Pour Hunke, avec d’autres auteurs de sensibilité païenne, pour restaurer ces vertus païennes dans la cité laïque, l’homme doit d’abord abandonner la logique dualiste de l’exclusion religieuse et sociale, « une logique qui a été responsable des extrémismes qui opposent non seulement les individus mais les partis et les peuples et qui, depuis l’Europe, ont répandu dans le monde cette coupure dualiste qui a pris des proportions planétaires » [30]. Pour atteindre ce but ambitieux, l’homme occidental doit d’abord repenser le sens de l’histoire.
La terreur de l’histoire
Les païens modernes nous rappellent que le monothéisme judéo-chrétien a substantiellement altéré l’attitude de l’homme envers l’histoire. En assignant à l’histoire un but spécifique, le judéo-christianisme a dévalué tous les événements passés, sauf ceux qui arborent le signe de la théophanie de Yahvé. Indubitablement, Yahvé admet que l’homme peut avoir une histoire, mais seulement dans la mesure où l’histoire est dotée d’un but assigné, d’un but déterminé, et d’un but spécifique. Si l’homme, cependant, continue à s’accrocher au concept de l’histoire qui évoque la mémoire collective de sa tribu ou de son peuple, il court le risque de provoquer la colère de Yahvé. Pour les juifs, les chrétiens, ainsi que pour les marxistes, l’historicité n’est pas l’essence véritable de l’homme ; l’essence véritable de l’homme est au-delà de l’histoire. On pourrait observer que le concept judéo-chrétien de la fin de l’histoire s’accorde très bien avec les doctrines égalitaires et pacifistes qui s’inspirent elles-mêmes, souvent inconsciemment, du proverbe biblique : « Le loup vivra avec la brebis, et le léopard se couchera au coté du chevreau » (Isaïe, 11 : 6). De Benoist note dans L’éclipse que, à la différence du concept païen de l’histoire qui implique une solidarité organique et des liens communautaires, le concept monothéiste de l’histoire crée des divisions. De même, Yahvé doit interdire les « mélanges » entre le présent et le passé, entre l’homme et le divin, entre Israël et les goyim [31]. Les chrétiens, bien sûr, rejetteront l’exclusivisme juif – comme leur prosélytisme religieux séculaire le démontre amplement –, mais ils conserveront néanmoins leur propre marque d’exclusivisme contre les musulmans « infidèles », les païens, et autres « faux croyants ».

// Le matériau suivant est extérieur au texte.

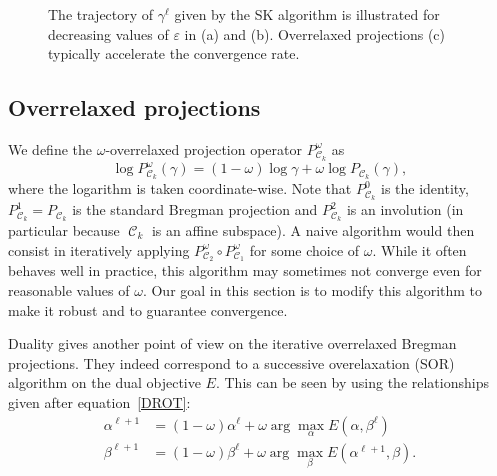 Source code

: \documentclass{article} %
\DeclareMathOperator{\Ccal}{\mathcal{C}}
\renewcommand{\epsilon}{\varepsilon}
\theoremstyle{plain}
\theoremstyle{definition}
\theoremstyle{remark}
\begin{document}
\begin{figure}[ht!]
\centering
\begin{minipage}[b]{.33\linewidth}
   \centering
   
                    \subcaption{}\label{fig:schema_a}
\end{minipage}%
\begin{minipage}[b]{.33\linewidth}
   \centering
   
                    \subcaption{}\label{fig:schema_b}
\end{minipage}%
\begin{minipage}[b]{.33\linewidth}
   \centering
   
                    \subcaption{}\label{fig:schema_c}
\end{minipage}%
\caption{\label{alternate_projections} The trajectory of $\gamma^{\ell}$ given by the SK algorithm is illustrated for decreasing values of $\epsilon$ in (a) and (b). Overrelaxed projections (c) typically accelerate the convergence rate.}
\end{figure}

\subsection{Overrelaxed projections}

We define the $\omega$-overrelaxed projection operator $P^\omega_{\Ccal_k}$ as
\begin{equation}\label{eq:def_or_proj}
\log P^\omega_{\Ccal_k}(\gamma) = (1-\omega) \log \gamma + \omega \log P_{\Ccal_k}(\gamma),
\end{equation}
where the logarithm is taken coordinate-wise.
Note that $P_{\Ccal_k}^0$ is the identity, $P_{\Ccal_k}^1 = P_{\Ccal_k}$ is the standard Bregman projection and $P_{\Ccal_k}^2$ is an involution (in particular because $\Ccal_k$ is an affine subspace).
A naive algorithm would then consist in iteratively applying $P^\omega_{\Ccal_2}\circ P^\omega_{\Ccal_1}$ for some choice of $\omega$.
While it often behaves well in practice, this algorithm may sometimes not converge even for reasonable values of $\omega$.
Our goal in this section is to modify this algorithm to make it robust and to guarantee convergence.

Duality gives another point of view on the iterative overrelaxed Bregman projections. They indeed correspond to a successive overelaxation (SOR) algorithm on the dual objective $E$. This can be seen by using the relationships given after equation~\eqref{DROT}:
\begin{align}\label{SORdual}
\alpha^{\ell+1} &= (1-\omega)\alpha^{\ell} + \omega \arg \max_\alpha E(\alpha,\beta^{\ell})\\
\beta^{\ell + 1}&=(1-\omega) \beta^{\ell} + \omega \arg \max_\beta E(\alpha^{\ell+1},\beta).
\end{align} 
\end{document}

Contrairement au dogme judéo-chrétien qui affirme que le temps historique part d’un père unique, dans le paganisme européen il n’y a pas de trace d’un commencement du temps ; au contraire, le temps historique est vu comme un perpétuel recommencement, l’« éternel retour » émanant de pères multiples et différents. Dans la cosmogonie païenne, comme l’écrit de Benoist, le temps est le reflet d’une conception de l’histoire non-linéaire ou sphérique, une conception dans laquelle le passé, le présent et le futur ne sont pas perçus comme des tranches de temps cosmique irrévocablement coupées l’une de l’autre, ou se suivant l’une l’autre sur la même ligne. Au contraire, le présent, le passé et le futur sont perçus comme des dimensions de la réalité (L’éclipse, p. 131). Dans la cosmogonie païenne, il incombe à chaque peuple de s’assigner à lui-même un rôle dans l’histoire, ce qui signifie en pratique qu’il ne peut y avoir de peuple auto-désigné occupant la scène centrale de l’histoire. Et de même qu’il est erroné de parler d’une vérité unique, il est également faux de maintenir que toute l’humanité doit suivre une même et unique direction historique, comme cela est proposé par l’universalisme judéo-chrétien et sa retombée séculière de la « démocratie mondiale ».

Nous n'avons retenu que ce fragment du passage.